Dans les délires partiels, l’hallucination de l’ouïe exclut l’hallucination de la vue, elle fait partie d’un ensemble de conceptions homogènes dont le délire de persécutions offre, à mon avis, le type le plus net. La réciproque d’ailleurs n’est­ elle pas vraie ? Un aliéné a toutes les nuits des visions diverses : la sainte Vierge lui apparaît, de grands personnages vêtus des costumes de leur temps se dessinent sous ses yeux, aucun ne lui parle. Il les interroge, aucun ne répond ; mais, pour communiquer avec lui, ils portent de grands panneaux blancs, qu’il compare lui-même à d’énormes cartes de visite, où ils inscrivent les paroles qu’ils veulent lui faire tenir. Que de faits du même genre, mais moins expressifs, j’ai vus et je pourrais citer !

Une exception cependant plus apparente que réelle mérite d’être signalée. Sur plus de soixante observations que j’ai moi-même recueillies, j’ai trouvé deux fois des hallucinations de la vue, si les symptômes que je vais indiquer méritent ce nom.

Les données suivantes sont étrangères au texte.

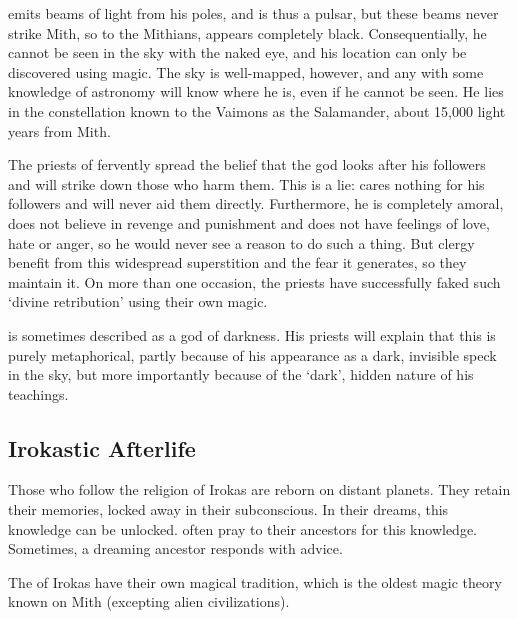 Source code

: \NerrhanKoss{} emits beams of light from his poles, and is thus a pulsar, but these beams never strike Mith, so to the Mithians, \NerrhanKoss{} appears completely black. Consequentially, he cannot be seen in the sky with the naked eye, and his location can only be discovered using magic. The sky is well-mapped, however, and any \dragon{} with some knowledge of astronomy will know where he is, even if he cannot be seen. He lies in the constellation known to the Vaimons as the Salamander, about 15,000 light years from Mith. 

The priests of \NerrhanKoss{} fervently spread the belief that the god looks after his followers and will strike down those who harm them. This is a lie: \NerrhanKoss{} cares nothing for his followers and will never aid them directly. Furthermore, he is completely amoral, does not believe in revenge and punishment and does not have feelings of love, hate or anger, so he would never see a reason to do such a thing. But \NerrhanKossz{} clergy benefit from this widespread superstition and the fear it generates, so they maintain it. On more than one occasion, the priests have successfully faked such `divine retribution' using their own magic. 

\NerrhanKoss{} is sometimes described as a god of darkness. His priests will explain that this is purely metaphorical, partly because of his appearance as a dark, invisible speck in the sky, but more importantly because of the `dark', hidden nature of his teachings. 



\subsection{Irokastic Afterlife}
Those who follow the religion of Irokas are reborn on distant planets. They retain their memories, locked away in their subconscious. In their dreams, this knowledge can be unlocked. \Dragons{} often pray to their ancestors for this knowledge. Sometimes, a dreaming ancestor responds with advice. 










\label{Draconic magic}\label{Irokas magic}
The \dragons{} of Irokas have their own magical tradition, which is the oldest magic theory known on Mith (excepting alien civilizations).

Dans les deux cas, les malades (c’étaient deux femmes), sous l’influence d’une crise hystérique, avaient cru voir l’une un éclair, l’autre un jet de lumière au milieu d’un violent tumulte ; les deux visions n’avaient duré qu’un instant et ne s’étaient jamais reproduites.

Il est bien entendu que je mets hors de cause les faits qui n’appartiennent d’ailleurs qu’à la seconde période de la maladie et qui simulent grossièrement les illusions de la vue. Une aliénée, voit une robe suspendue à une fenêtre du voisinage ; elle suppose qu’on a voulu la narguer, et que c’est encore un méfait des gens qui l’injurient depuis longtemps ; une autre croit qu’une chaise a été déplacée, et conclut à une persécution de ses ennemis. [p. 142]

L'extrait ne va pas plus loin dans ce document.